Each of these pages provides an analysis run through for a different type of design. Each document is structured in the same way:
- First the data and research context is introduced. For the purpose of these tutorials, we will only use examples where the data can be shared - either because it is from an open access publication, or because it is unpublished or simulated.
- Second, we go through any tidying of the data that is required, before creating some brief descriptives and visualizations of the raw data.
- Then, we conduct an analysis. Where possible, we translate the research questions into formal equations prior to fitting the models in lme4. Model comparisons are conducted, along with checks of distributional assumptions on our model residuals.
- Finally, we visualize and interpret our analysis.
Please note that there will be only minimal explanation of the steps undertaken here, as these pages are intended as example analyses rather than additional labs readings. Please also be aware that there are many decisions to be made throughout conducting analyses, and it may be the case that you disagree with some of the choices we make here. As always with these things, it is how we justify our choices that is important. We warmly welcome any feedback and suggestions to improve these examples: please email ug.ppls.stats@ed.ac.uk.
Overview
The idea behind “repeated measures” is that the same variable is measured on the same set of subjects over two or more time periods or under different conditions.
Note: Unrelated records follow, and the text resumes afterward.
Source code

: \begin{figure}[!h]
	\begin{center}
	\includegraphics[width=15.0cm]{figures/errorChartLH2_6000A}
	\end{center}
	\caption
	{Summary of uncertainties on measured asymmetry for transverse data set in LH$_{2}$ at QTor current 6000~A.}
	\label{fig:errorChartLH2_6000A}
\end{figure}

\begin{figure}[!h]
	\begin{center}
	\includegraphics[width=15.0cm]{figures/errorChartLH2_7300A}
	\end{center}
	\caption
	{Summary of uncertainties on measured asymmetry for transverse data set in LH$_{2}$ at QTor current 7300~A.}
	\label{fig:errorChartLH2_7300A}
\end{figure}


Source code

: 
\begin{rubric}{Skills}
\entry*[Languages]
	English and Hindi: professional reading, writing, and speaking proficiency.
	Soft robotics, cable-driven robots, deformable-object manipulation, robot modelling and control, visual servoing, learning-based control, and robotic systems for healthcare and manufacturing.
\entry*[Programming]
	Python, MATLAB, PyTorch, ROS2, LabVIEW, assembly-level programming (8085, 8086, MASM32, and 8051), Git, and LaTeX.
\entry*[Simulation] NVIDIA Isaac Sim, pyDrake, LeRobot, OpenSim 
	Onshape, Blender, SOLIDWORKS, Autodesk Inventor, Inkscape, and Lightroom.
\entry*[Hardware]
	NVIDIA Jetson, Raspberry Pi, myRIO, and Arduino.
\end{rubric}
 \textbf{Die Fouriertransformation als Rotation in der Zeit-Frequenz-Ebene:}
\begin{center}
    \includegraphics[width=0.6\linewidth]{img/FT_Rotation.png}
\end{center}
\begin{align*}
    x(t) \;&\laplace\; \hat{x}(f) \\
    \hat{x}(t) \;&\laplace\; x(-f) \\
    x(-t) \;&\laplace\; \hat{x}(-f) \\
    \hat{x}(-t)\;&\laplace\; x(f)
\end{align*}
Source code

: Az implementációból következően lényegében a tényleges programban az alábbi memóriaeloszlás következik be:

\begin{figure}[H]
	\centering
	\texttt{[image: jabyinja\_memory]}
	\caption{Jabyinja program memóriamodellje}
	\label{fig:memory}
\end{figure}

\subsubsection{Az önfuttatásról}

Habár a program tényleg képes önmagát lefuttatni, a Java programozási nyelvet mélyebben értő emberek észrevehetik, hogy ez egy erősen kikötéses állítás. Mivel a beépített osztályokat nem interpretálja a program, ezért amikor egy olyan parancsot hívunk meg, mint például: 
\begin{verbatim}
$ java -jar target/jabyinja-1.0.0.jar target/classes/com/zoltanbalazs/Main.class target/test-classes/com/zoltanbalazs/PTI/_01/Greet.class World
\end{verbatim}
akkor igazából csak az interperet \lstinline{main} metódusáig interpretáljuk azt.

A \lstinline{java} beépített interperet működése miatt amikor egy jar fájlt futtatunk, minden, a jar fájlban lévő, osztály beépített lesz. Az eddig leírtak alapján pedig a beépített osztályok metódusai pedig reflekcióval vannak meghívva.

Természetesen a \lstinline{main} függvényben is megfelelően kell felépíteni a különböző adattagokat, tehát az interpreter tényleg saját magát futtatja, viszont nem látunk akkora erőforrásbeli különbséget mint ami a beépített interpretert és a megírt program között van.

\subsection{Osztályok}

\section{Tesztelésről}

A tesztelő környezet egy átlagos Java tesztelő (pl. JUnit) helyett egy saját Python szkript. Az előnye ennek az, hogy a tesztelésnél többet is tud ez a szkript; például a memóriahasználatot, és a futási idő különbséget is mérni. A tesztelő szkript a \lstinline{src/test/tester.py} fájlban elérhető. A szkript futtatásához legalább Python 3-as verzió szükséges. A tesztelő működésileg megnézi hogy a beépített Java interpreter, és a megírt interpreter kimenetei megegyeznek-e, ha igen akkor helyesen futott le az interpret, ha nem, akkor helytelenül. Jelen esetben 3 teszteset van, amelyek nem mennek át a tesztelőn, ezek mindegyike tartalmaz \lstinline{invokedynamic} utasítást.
The data used for this worked example are simulated to represent data from 50 participants, each measured at 3 different time-points on an outcome variable of interest. This is a fairly simple design, leading from a question such as “how does [dependent variable] change over time?” You might easily think of the 3 time points as 3 different experimental conditions instead (condition1, condition2, condition3) and ask “how does [dv] change over depending on [independent variable]?”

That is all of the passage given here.